Backing up a Microsoft Hyper-V Cluster Shared Volume on Windows Server 2016, 2012 or 2008 and its VHDX files doesn’t have to be expensive nor complex.
The fail-over cluster configuration may be complicated indeed, but the backup task configuration isn’t, since this nifty little tool will take care of everything and add a couple of extras, too.
Some requirements are set and can’t be changed, others are imposed by the backup software vendors.
Backup Installation Requirement
The most important architectural requirement when backup up Hyper-V clusters is that each node must have the backup software running locally. You cannot, as in VMware, request a backup to be taken from a remote machine. Each node needs a backup agent or full backup solution installed.
Simultaneous backups weren’t supported by Microsoft until Windows Server 2012 came out. Windows Server 2008 R2 doesn’t allow simultaneous CSV backups. Each node would back up its own VMs separately and sequentially.
When using Windows Server 2012 R2 cluster shared volumes you can now run backups in parallel, but they still need to run on each node where the VM resides.
Backups Need to Run Locally
Another Microsoft architectural requirement is that backups must run on the node where the VM is currently running. You can’t ask a node to run a backup remotely.
How to Backup a CSV
Download BackupChain here and install it on each CSV node separately.
Once installed, the New Task Wizard will start up and ask for a task configuration. Use a Hyper-V Backup task type and choose “Automatic Single-Click Backup” and answer “yes” to the question “are any VMs located on a Cluster Shared Volume?”.
Answering yes will preset speed limits to slow down the backup, just in case the network isn’t fast enough to deal with backup traffic spikes. Naturally the speed limit may be lifted at later point as needed.
Then, click Next and select the Hyper-V cluster VMs you would like backed up:
Then, accept the recommended settings and choose a backup target. Available backup targets are local disks, network shares, and FTP / FTPS sites:
Note that BackupChan offers deduplication over FTP. When restoring all increments are automatically put back together, regardless of the target type being used.
Your Backup is Now Complete!
The backup is now ready to be started and the default settings are likely to fit your needs already as-is. Backup schedules and other fine-tuning may be done via the main screen of BackupChain. Check out the User Guide (installs as PDF with application or check website http://backupchain.com)

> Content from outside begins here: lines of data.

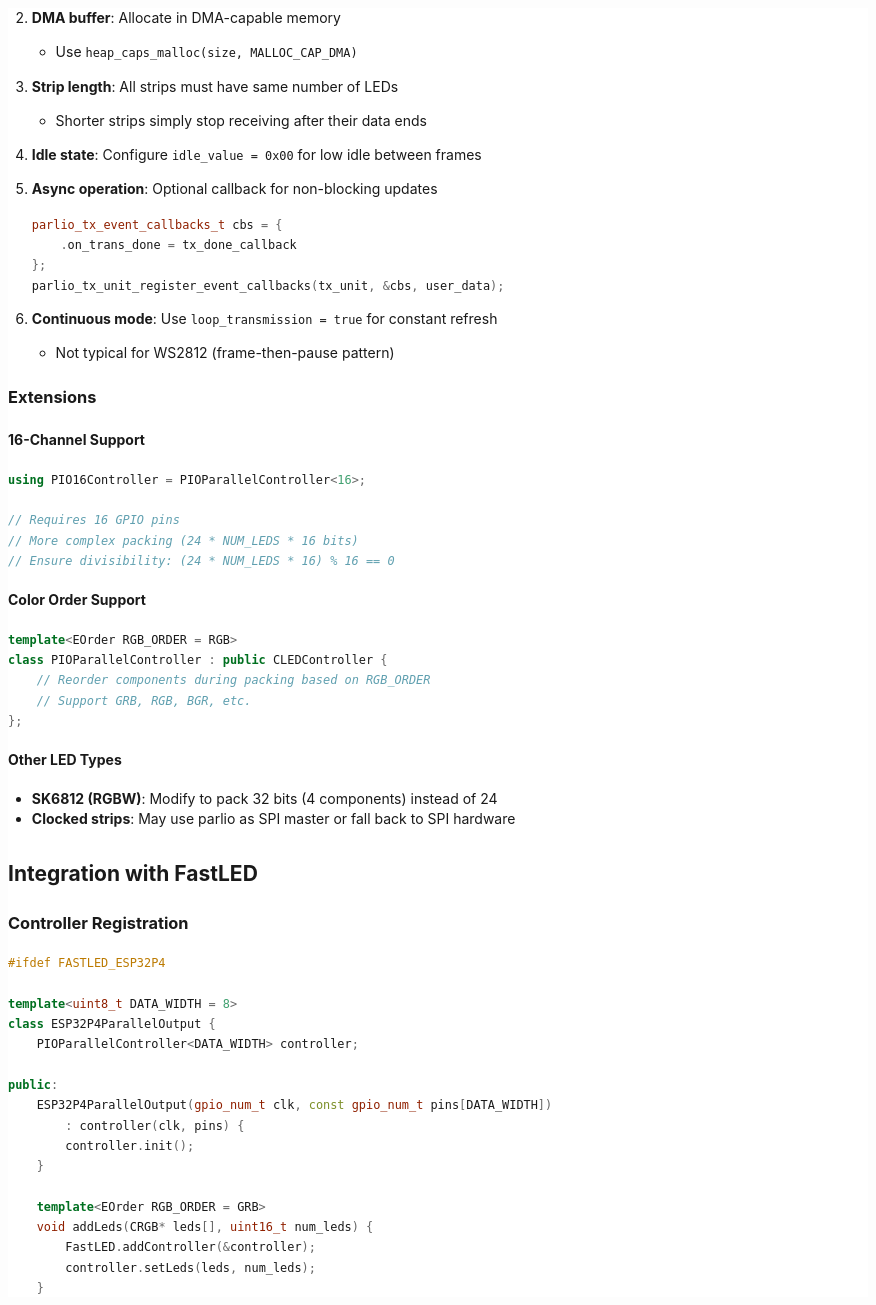 2. **DMA buffer**: Allocate in DMA-capable memory
   - Use `heap_caps_malloc(size, MALLOC_CAP_DMA)`

3. **Strip length**: All strips must have same number of LEDs
   - Shorter strips simply stop receiving after their data ends

4. **Idle state**: Configure `idle_value = 0x00` for low idle between frames

5. **Async operation**: Optional callback for non-blocking updates
   ```cpp
   parlio_tx_event_callbacks_t cbs = {
       .on_trans_done = tx_done_callback
   };
   parlio_tx_unit_register_event_callbacks(tx_unit, &cbs, user_data);
   ```

6. **Continuous mode**: Use `loop_transmission = true` for constant refresh
   - Not typical for WS2812 (frame-then-pause pattern)

### Extensions

#### 16-Channel Support

```cpp
using PIO16Controller = PIOParallelController<16>;

// Requires 16 GPIO pins
// More complex packing (24 * NUM_LEDS * 16 bits)
// Ensure divisibility: (24 * NUM_LEDS * 16) % 16 == 0
```

#### Color Order Support

```cpp
template<EOrder RGB_ORDER = RGB>
class PIOParallelController : public CLEDController {
    // Reorder components during packing based on RGB_ORDER
    // Support GRB, RGB, BGR, etc.
};
```

#### Other LED Types

- **SK6812 (RGBW)**: Modify to pack 32 bits (4 components) instead of 24
- **Clocked strips**: May use parlio as SPI master or fall back to SPI hardware

## Integration with FastLED

### Controller Registration

```cpp
#ifdef FASTLED_ESP32P4

template<uint8_t DATA_WIDTH = 8>
class ESP32P4ParallelOutput {
    PIOParallelController<DATA_WIDTH> controller;

public:
    ESP32P4ParallelOutput(gpio_num_t clk, const gpio_num_t pins[DATA_WIDTH])
        : controller(clk, pins) {
        controller.init();
    }

    template<EOrder RGB_ORDER = GRB>
    void addLeds(CRGB* leds[], uint16_t num_leds) {
        FastLED.addController(&controller);
        controller.setLeds(leds, num_leds);
    }
```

Bonus: Granular Backup and Restore for Hyper-V
The Server Enterprise Edition of BackupChain has two nice features: Granular Backup and granular restore for Hyper-V (and VMware and VirtualBox)

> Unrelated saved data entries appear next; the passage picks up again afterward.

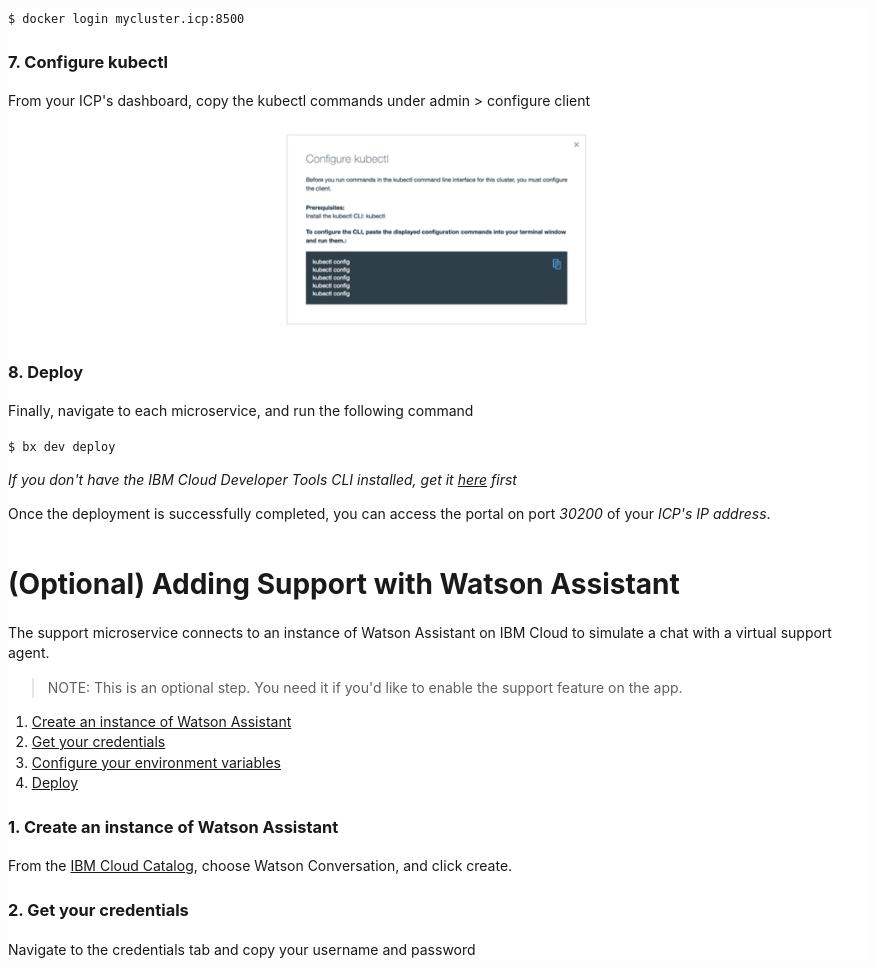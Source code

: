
 ```
$ docker login mycluster.icp:8500
```

### 7. Configure kubectl
From your ICP's dashboard, copy the kubectl commands under admin > configure client

![kubectl config](doc/source/images/5.png)

### 8. Deploy
Finally, navigate to each microservice, and run the following command

```
$ bx dev deploy
```

_If you don't have the IBM Cloud Developer Tools CLI installed, get it [here](https://console.bluemix.net/doc/source/images/cli/reference/bluemix_cli/download_cli.html) first_

Once the deployment is successfully completed, you can access the portal on port _30200_ of your _ICP's IP address_.

# (Optional) Adding Support with Watson Assistant
The support microservice connects to an instance of Watson Assistant on IBM Cloud to simulate a chat with a virtual support agent.

> NOTE: This is an optional step. You need it if you'd like to enable the support feature on the app.

1. [Create an instance of Watson Assistant](#1-create-an-instance-of-watson-assistant)
2. [Get your credentials](#2-get-your-credentials)
3. [Configure your environment variables](#3-configure-your-environment-variables)
4. [Deploy](#4-deploy)

### 1. Create an instance of Watson Assistant
From the [IBM Cloud Catalog](bluemix.net), choose Watson Conversation, and click create.

### 2. Get your credentials
Navigate to the credentials tab and copy your username and password
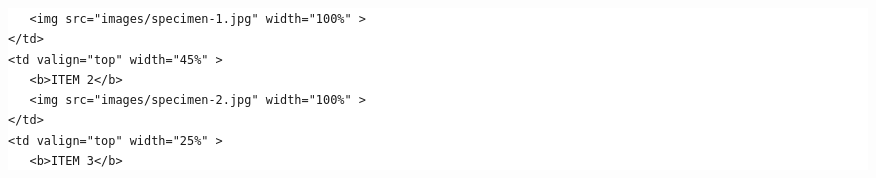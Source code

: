        <img src="images/specimen-1.jpg" width="100%" >
    </td>
    <td valign="top" width="45%" >
       <b>ITEM 2</b>
       <img src="images/specimen-2.jpg" width="100%" >
    </td>
    <td valign="top" width="25%" >
       <b>ITEM 3</b>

Granular backup is a cool feature that accesses VM files and folders from the host, but it doesn’t require an agent software inside the VM.
From the main screen of BackupChain, go to the Folders tab and click Add Folder->Folder stored inside virtual machine
Then select the VHD or VHDX file and click Browse:
The following screen will show all available partitions inside the VM and their contents. You can pick folders and/or single files for backup:
Those files and folders selected above will be backed up as individual files, independent of the VM full backup selected in the Hyper-V tab section.

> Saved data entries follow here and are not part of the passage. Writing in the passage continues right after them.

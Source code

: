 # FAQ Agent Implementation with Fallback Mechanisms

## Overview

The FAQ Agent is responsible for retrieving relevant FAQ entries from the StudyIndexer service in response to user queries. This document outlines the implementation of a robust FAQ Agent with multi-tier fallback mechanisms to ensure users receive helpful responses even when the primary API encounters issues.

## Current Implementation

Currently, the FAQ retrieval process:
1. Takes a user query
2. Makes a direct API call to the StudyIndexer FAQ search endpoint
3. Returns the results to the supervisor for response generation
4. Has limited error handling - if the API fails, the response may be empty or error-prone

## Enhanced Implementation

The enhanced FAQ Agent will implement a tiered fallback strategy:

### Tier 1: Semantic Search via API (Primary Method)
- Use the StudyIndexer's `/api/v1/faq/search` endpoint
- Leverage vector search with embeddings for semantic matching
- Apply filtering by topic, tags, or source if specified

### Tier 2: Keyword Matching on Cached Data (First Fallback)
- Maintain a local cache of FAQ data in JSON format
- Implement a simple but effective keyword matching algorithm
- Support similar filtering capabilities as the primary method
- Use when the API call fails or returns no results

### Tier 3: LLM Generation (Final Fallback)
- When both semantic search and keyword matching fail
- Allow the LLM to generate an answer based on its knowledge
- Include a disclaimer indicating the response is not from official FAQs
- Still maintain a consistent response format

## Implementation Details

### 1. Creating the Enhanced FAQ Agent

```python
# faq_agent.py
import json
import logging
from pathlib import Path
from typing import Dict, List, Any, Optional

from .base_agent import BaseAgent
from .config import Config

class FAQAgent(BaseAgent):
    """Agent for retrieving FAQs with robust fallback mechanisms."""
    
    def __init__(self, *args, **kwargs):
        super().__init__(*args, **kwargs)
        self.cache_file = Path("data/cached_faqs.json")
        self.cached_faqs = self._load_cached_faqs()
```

The Granular Backup feature is a great time saver, since you no longer need to back up the entire VM when you really only need a particular folder backed up often.
For example, you could back up your VMs nightly and back up a SQL Server folder inside the VM hourly using two separate tasks.
This type of hybrid backup is very common and helps implementing a very efficient and responsive disaster recovery strategy.
A Helping Hand
Perhaps one of the most important things to look for when buying a backup solution is the quality of the tech support you will be getting. Most users don’t think about it until disaster strikes and they need assistance. The best advice is to simple give the company a call and see for yourself how responsive their support staff is and how qualified their personnel is when dealing with your questions. When dealing with cluster shared volumes it’s important to realize the management complexity is probably several times higher than when dealing with stand-alone servers. When backups fail, it may be due to dozens of reasons having to do with the interconnectedness of VSS, services running inside VMs, virtual machines themselves, the Windows operating system, and Hyper-V. It is, hence, advantageous to have qualified specialists in the field available when you need assistance and a well-documented knowledge base where you can look things up yourself.